Inclusion of political parties was being discussed at Talk:Democratic Party in 2009 and 2011, which resulted in deletion of Democratic Party and Republican Party. A recent nomination has a discussion that will be archived at Talk:Transhumanist Party. --Dan Polansky (talk) 07:43, 26 July 2015 (UTC)

Having fun talking to yourself? —Keφr 08:44, 26 July 2015 (UTC)
Bored expanding the dictionary? [12]. --Dan Polansky (talk) 08:54, 26 July 2015 (UTC)
Somewhat, but even more disappointed in the "community" managing it. For one, because it still keeps utterly dishonest individuals like you around. —Keφr 07:08, 27 July 2015 (UTC)
Re: "utterly dishonest individuals": any diff? --Dan Polansky (talk) 16:14, 31 July 2015 (UTC)

Template:archive-top, again[edit]

There's consensus to have it your way. How come you haven't made the change? Purplebackpack89 13:28, 7 August 2015 (UTC)

Wiktionary:Grease_pit/2015/June#Template:archive-top does not show consensus for returning the option for "rfd delete" to the template. If you believe there is consensus, please list the users that support my change and those who oppose it. Among those who oppose it, I see Kephir, CodeCat, and maybe WikiTiki89, based on the listed discussion. --Dan Polansky (talk) 07:07, 8 August 2015 (UTC)
Nah, I'd put WikiTiki89 in our column. Purplebackpack89 16:39, 14 August 2015 (UTC)

Czech possessive forms acting as adjectives[edit]

It is unclear how to treat Czech possessive forms derived from nouns and acting as adjectives, such as otcův (from otec), matčin (from matka), or orlův (from orel).
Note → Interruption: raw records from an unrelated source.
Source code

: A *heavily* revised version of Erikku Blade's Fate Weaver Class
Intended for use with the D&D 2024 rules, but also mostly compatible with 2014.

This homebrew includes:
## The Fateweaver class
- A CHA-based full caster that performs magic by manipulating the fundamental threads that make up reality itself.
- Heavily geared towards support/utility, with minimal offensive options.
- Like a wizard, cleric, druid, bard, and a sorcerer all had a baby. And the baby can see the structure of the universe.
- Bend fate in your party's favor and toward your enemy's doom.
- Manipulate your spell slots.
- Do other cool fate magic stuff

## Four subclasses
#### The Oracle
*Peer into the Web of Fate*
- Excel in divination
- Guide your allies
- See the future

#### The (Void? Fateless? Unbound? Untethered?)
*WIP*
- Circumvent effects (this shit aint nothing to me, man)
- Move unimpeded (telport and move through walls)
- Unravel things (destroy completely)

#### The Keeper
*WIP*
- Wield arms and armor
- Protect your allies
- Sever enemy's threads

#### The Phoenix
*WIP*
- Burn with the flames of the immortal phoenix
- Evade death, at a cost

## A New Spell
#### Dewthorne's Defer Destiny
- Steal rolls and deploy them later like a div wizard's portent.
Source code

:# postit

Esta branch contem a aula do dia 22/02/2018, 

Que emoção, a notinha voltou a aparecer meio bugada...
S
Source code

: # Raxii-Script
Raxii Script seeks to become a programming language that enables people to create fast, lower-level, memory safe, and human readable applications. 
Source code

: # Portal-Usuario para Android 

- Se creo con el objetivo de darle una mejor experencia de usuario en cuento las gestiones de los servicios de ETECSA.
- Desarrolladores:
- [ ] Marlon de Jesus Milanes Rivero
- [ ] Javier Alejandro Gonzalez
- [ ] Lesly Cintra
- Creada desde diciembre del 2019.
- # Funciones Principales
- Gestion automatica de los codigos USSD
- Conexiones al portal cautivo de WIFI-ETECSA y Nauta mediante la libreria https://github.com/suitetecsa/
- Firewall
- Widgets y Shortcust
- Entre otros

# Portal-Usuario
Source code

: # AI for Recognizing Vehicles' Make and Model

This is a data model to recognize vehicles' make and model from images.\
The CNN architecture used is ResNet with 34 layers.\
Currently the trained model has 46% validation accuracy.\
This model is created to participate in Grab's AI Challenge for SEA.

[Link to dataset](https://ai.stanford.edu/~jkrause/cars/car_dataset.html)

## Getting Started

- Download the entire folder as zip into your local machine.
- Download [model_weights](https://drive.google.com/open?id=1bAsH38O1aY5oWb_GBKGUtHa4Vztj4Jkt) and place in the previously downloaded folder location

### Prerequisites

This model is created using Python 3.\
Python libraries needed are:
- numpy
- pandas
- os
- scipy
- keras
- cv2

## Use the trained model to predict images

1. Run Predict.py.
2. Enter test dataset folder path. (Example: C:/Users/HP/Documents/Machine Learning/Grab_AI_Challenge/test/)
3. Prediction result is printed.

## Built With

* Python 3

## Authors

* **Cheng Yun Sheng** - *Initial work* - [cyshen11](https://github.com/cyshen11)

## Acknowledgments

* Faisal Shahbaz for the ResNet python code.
I would be inclined to see them as inflected forms but they (1) are subject to further inflection, and (2) they behave like adjectives in the way they inflect and combine with nouns, and inflection should not lead to a change of part of speech (noun to adjective). They seem to share these two characteristics with Latin participles (Category:Latin participles).

The creation (whether inflection or derivation) is very productive and regular.

Czech dictionaries PSJC and SSJC do not have them as lemma entries, online search shows.

The term "possessive adjective" is used for them in the following:

The English counterpart is described at W:English possessive; the term "possessive case" is sometimes used to describe the English feature.

--Dan Polansky (talk) 13:26, 23 August 2015 (UTC)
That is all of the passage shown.